WHAT THIS TASK INVOLVES: Down to the last word, output the records below, skipping any images.

── LISTED ENTRIES

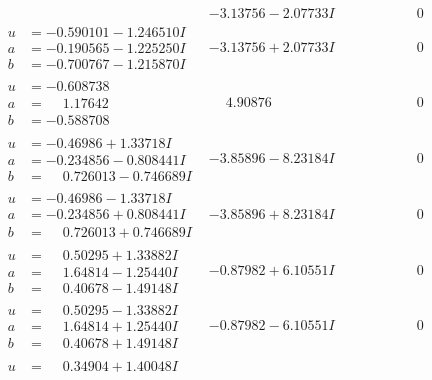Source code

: \documentclass[1p]{elsarticle_modified}
\theoremstyle{definition}
\begin{document}
$$\begin{array}{c|c|c}
 & -3.13756 - 2.07733 I & \phantom{-0.000000 } 0 \\ \hline\begin{aligned}
u &= -0.590101 - 1.246510 I \\
a &= -0.190565 - 1.225250 I \\
b &= -0.700767 - 1.215870 I\end{aligned}
 & -3.13756 + 2.07733 I & \phantom{-0.000000 } 0 \\ \hline\begin{aligned}
u &= -0.608738\phantom{ +0.000000I} \\
a &= \phantom{-}1.17642\phantom{ +0.000000I} \\
b &= -0.588708\phantom{ +0.000000I}\end{aligned}
 & \phantom{-}4.90876\phantom{ +0.000000I} & \phantom{-0.000000 } 0 \\ \hline\begin{aligned}
u &= -0.46986 + 1.33718 I \\
a &= -0.234856 - 0.808441 I \\
b &= \phantom{-}0.726013 - 0.746689 I\end{aligned}
 & -3.85896 - 8.23184 I & \phantom{-0.000000 } 0 \\ \hline\begin{aligned}
u &= -0.46986 - 1.33718 I \\
a &= -0.234856 + 0.808441 I \\
b &= \phantom{-}0.726013 + 0.746689 I\end{aligned}
 & -3.85896 + 8.23184 I & \phantom{-0.000000 } 0 \\ \hline\begin{aligned}
u &= \phantom{-}0.50295 + 1.33882 I \\
a &= \phantom{-}1.64814 - 1.25440 I \\
b &= \phantom{-}0.40678 - 1.49148 I\end{aligned}
 & -0.87982 + 6.10551 I & \phantom{-0.000000 } 0 \\ \hline\begin{aligned}
u &= \phantom{-}0.50295 - 1.33882 I \\
a &= \phantom{-}1.64814 + 1.25440 I \\
b &= \phantom{-}0.40678 + 1.49148 I\end{aligned}
 & -0.87982 - 6.10551 I & \phantom{-0.000000 } 0 \\ \hline\begin{aligned}
u &= \phantom{-}0.34904 + 1.40048 I \\

\end{aligned}
\end{array}$$
\end{document}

────

RESPONSE BELOW:
Source code

: \documentclass[1p]{elsarticle_modified}
\theoremstyle{definition}
\begin{document}
$$\begin{array}{c|c|c}
 & -3.13756 - 2.07733 I & \phantom{-0.000000 } 0 \\ \hline\begin{aligned}
u &= -0.590101 - 1.246510 I \\
a &= -0.190565 - 1.225250 I \\
b &= -0.700767 - 1.215870 I\end{aligned}
 & -3.13756 + 2.07733 I & \phantom{-0.000000 } 0 \\ \hline\begin{aligned}
u &= -0.608738\phantom{ +0.000000I} \\
a &= \phantom{-}1.17642\phantom{ +0.000000I} \\
b &= -0.588708\phantom{ +0.000000I}\end{aligned}
 & \phantom{-}4.90876\phantom{ +0.000000I} & \phantom{-0.000000 } 0 \\ \hline\begin{aligned}
u &= -0.46986 + 1.33718 I \\
a &= -0.234856 - 0.808441 I \\
b &= \phantom{-}0.726013 - 0.746689 I\end{aligned}
 & -3.85896 - 8.23184 I & \phantom{-0.000000 } 0 \\ \hline\begin{aligned}
u &= -0.46986 - 1.33718 I \\
a &= -0.234856 + 0.808441 I \\
b &= \phantom{-}0.726013 + 0.746689 I\end{aligned}
 & -3.85896 + 8.23184 I & \phantom{-0.000000 } 0 \\ \hline\begin{aligned}
u &= \phantom{-}0.50295 + 1.33882 I \\
a &= \phantom{-}1.64814 - 1.25440 I \\
b &= \phantom{-}0.40678 - 1.49148 I\end{aligned}
 & -0.87982 + 6.10551 I & \phantom{-0.000000 } 0 \\ \hline\begin{aligned}
u &= \phantom{-}0.50295 - 1.33882 I \\
a &= \phantom{-}1.64814 + 1.25440 I \\
b &= \phantom{-}0.40678 + 1.49148 I\end{aligned}
 & -0.87982 - 6.10551 I & \phantom{-0.000000 } 0 \\ \hline\begin{aligned}
u &= \phantom{-}0.34904 + 1.40048 I \\

\end{aligned}
\end{array}$$
\end{document}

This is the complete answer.